_Brief:_
Stop after the line holding "- **Compréhension des". Repeat exactly every line before it in the records below, that line too, and leave out the pictures.

BEGIN Material provided

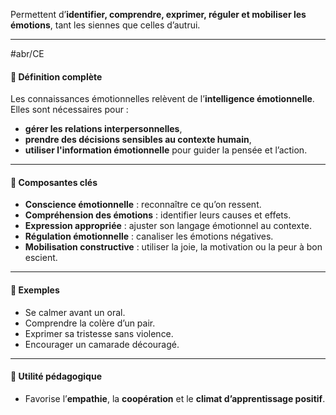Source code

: 

Permettent d’**identifier, comprendre, exprimer, réguler et mobiliser les émotions**, tant les siennes que celles d’autrui.

---
#abr/CE
#### 🎯 Définition complète
Les connaissances émotionnelles relèvent de l’**intelligence émotionnelle**. Elles sont nécessaires pour :
- **gérer les relations interpersonnelles**,
- **prendre des décisions sensibles au contexte humain**,
- **utiliser l'information émotionnelle** pour guider la pensée et l’action.

---

#### 🧠 Composantes clés

- **Conscience émotionnelle** : reconnaître ce qu’on ressent.
- **Compréhension des émotions** : identifier leurs causes et effets.
- **Expression appropriée** : ajuster son langage émotionnel au contexte.
- **Régulation émotionnelle** : canaliser les émotions négatives.
- **Mobilisation constructive** : utiliser la joie, la motivation ou la peur à bon escient.

---

#### 🧰 Exemples

- Se calmer avant un oral.
- Comprendre la colère d’un pair.
- Exprimer sa tristesse sans violence.
- Encourager un camarade découragé.

---

#### 🏁 Utilité pédagogique

- Favorise l’**empathie**, la **coopération** et le **climat d’apprentissage positif**.
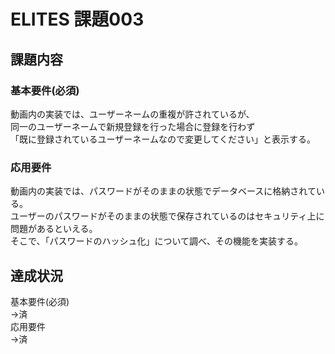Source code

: ELITES 課題003
=============

## 課題内容
### 基本要件(必須)
動画内の実装では、ユーザーネームの重複が許されているが、  
同一のユーザーネームで新規登録を行った場合に登録を行わず  
「既に登録されているユーザーネームなので変更してください」と表示する。

### 応用要件
動画内の実装では、パスワードがそのままの状態でデータベースに格納されている。  
ユーザーのパスワードがそのままの状態で保存されているのはセキュリティ上に問題があるといえる。  
そこで、「パスワードのハッシュ化」について調べ、その機能を実装する。

## 達成状況
基本要件(必須)  
→済  
応用要件  
→済  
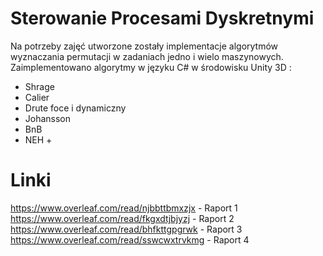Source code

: # Sterowanie Procesami Dyskretnymi

Na potrzeby zajęć utworzone zostały implementacje algorytmów wyznaczania permutacji w zadaniach jedno i wielo maszynowych. Zaimplementowano algorytmy w języku C# w środowisku Unity 3D :
* Shrage
* Calier
* Drute foce i dynamiczny 
* Johansson
* BnB
* NEH +

# Linki

https://www.overleaf.com/read/njbbttbmxzjx - Raport 1
https://www.overleaf.com/read/fkgxdtjbjyzj - Raport 2
https://www.overleaf.com/read/bhfkttgpgrwk - Raport 3
https://www.overleaf.com/read/sswcwxtrvkmg - Raport 4
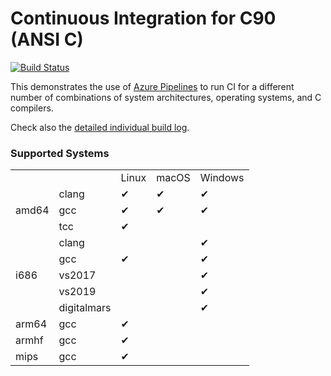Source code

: # Continuous Integration for C90 (ANSI C)

[![Build Status](https://dev.azure.com/ariyahidayat/OpenSource/_apis/build/status/ariya.hello-c90?branchName=master)](https://dev.azure.com/ariyahidayat/OpenSource/_build/latest?definitionId=14&branchName=master)

This demonstrates the use of [Azure Pipelines](https://azure.microsoft.com/en-us/services/devops/pipelines/) to run CI for a different number of combinations of system architectures, operating systems, and C compilers.

Check also the [detailed individual build log](https://dev.azure.com/ariyahidayat/OpenSource/_build/latest?definitionId=14&branchName=master).

### Supported Systems

<table>
<tbody>

<tr>
  <td></td>
  <td></td>
  <td>Linux</td>
  <td>macOS</td>
  <td>Windows</td>
</tr>
<tr>
  <td rowspan=3>amd64</td>
  <td>clang</td>
  <td>&#x2714;</td>
  <td>&#x2714;</td>
  <td>&#x2714;</td>
</tr>
<tr>
  <td>gcc</td>
  <td>&#x2714;</td>
  <td>&#x2714;</td>
  <td>&#x2714;</td>
</tr>
<tr>
  <td>tcc</td>
  <td>&#x2714;</td>
  <td></td>
  <td></td>
</tr>

<tr>
  <td rowspan=5>i686</td>
  <td>clang</td>
  <td></td>
  <td></td>
  <td>&#x2714;</td>
</tr>
<tr>
  <td>gcc</td>
  <td>&#x2714;</td>
  <td></td>
  <td>&#x2714;</td>
</tr>
<tr>
  <td>vs2017</td>
  <td></td>
  <td></td>
  <td>&#x2714;</td>
</tr>
<tr>
  <td>vs2019</td>
  <td></td>
  <td></td>
  <td>&#x2714;</td>
</tr>
<tr>
  <td>digitalmars</td>
  <td></td>
  <td></td>
  <td>&#x2714;</td>
</tr>

<tr>
  <td>arm64</td>
  <td>gcc</td>
  <td>&#x2714;</td>
  <td></td>
  <td></td>
</tr>

<tr>
  <td>armhf</td>
  <td>gcc</td>
  <td>&#x2714;</td>
  <td></td>
  <td></td>
</tr>

<tr>
  <td>mips</td>
  <td>gcc</td>
  <td>&#x2714;</td>
  <td></td>
  <td></td>
</tr>


</tbody>
</table>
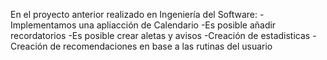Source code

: En el proyecto anterior realizado en Ingeniería del Software:
  -Implementamos una apliacción de Calendario
  -Es posible añadir recordatorios
  -Es posible crear aletas y avisos
  -Creación de estadisticas
  -Creación de recomendaciones en base a las rutinas del usuario
  
  
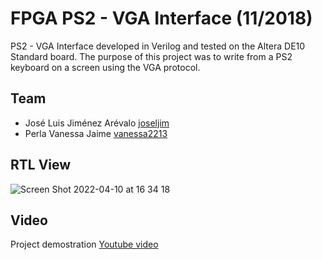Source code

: # FPGA PS2 - VGA Interface  (11/2018)

PS2 - VGA Interface developed in Verilog and tested on the Altera DE10 Standard board. The purpose of this project was to write from a PS2 keyboard on a screen using the VGA protocol.

## Team

* José Luis Jiménez Arévalo [joseljim](https://github.com/joseljim)
* Perla Vanessa Jaime [vanessa2213](https://github.com/vanessa2213)


## RTL View

![Screen Shot 2022-04-10 at 16 34 18](https://user-images.githubusercontent.com/78834111/162640825-85b930ea-4fb9-49e1-902b-d004f7e697fa.png)

## Video

Project demostration [Youtube video](https://youtube.com/shorts/5RTKs8z97as?feature=share)
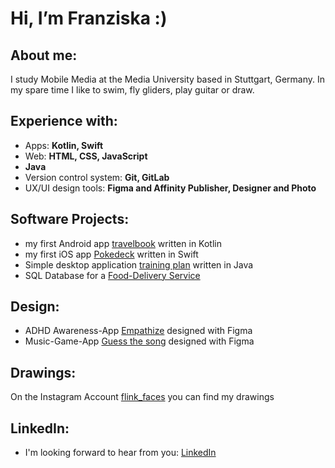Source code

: # Hi, I’m Franziska :) 

## About me: 
I study Mobile Media at the Media University based in Stuttgart, Germany. In my spare time I like to swim, fly gliders, play guitar or draw. 


## Experience with: 
- Apps: **Kotlin, Swift**
- Web: **HTML, CSS, JavaScript**
- **Java**
- Version control system: **Git, GitLab**
- UX/UI design tools: **Figma and Affinity Publisher, Designer and Photo**

## Software Projects: 
- my first Android app [travelbook](https://github.com/FLink30/travelbook) written in Kotlin
- my first iOS app [Pokedeck](https://github.com/FLink30/Pokedeck) written in Swift
- Simple desktop application [training plan](https://github.com/FLink30/trainingplan) written in Java
- SQL Database for a [Food-Delivery Service](https://github.com/FLink30/Delivery-service)

## Design: 
- ADHD Awareness-App [Empathize](https://github.com/FLink30/Empathize) designed with Figma
- Music-Game-App [Guess the song](https://github.com/FLink30/Guess-the-song) designed with Figma

## Drawings: 
On the Instagram Account [flink_faces](https://www.instagram.com/flink_faces/?hl=de) you can find my drawings

## LinkedIn: 
- I'm looking forward to hear from you: [LinkedIn](https://www.linkedin.com/in/franziska-link-b81241295/)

END Material provided

_Solution to this problem:_
Source code

: 

Permettent d’**identifier, comprendre, exprimer, réguler et mobiliser les émotions**, tant les siennes que celles d’autrui.

---
#abr/CE
#### 🎯 Définition complète
Les connaissances émotionnelles relèvent de l’**intelligence émotionnelle**. Elles sont nécessaires pour :
- **gérer les relations interpersonnelles**,
- **prendre des décisions sensibles au contexte humain**,
- **utiliser l'information émotionnelle** pour guider la pensée et l’action.

---

#### 🧠 Composantes clés

- **Conscience émotionnelle** : reconnaître ce qu’on ressent.
- **Compréhension des émotions** : identifier leurs causes et effets.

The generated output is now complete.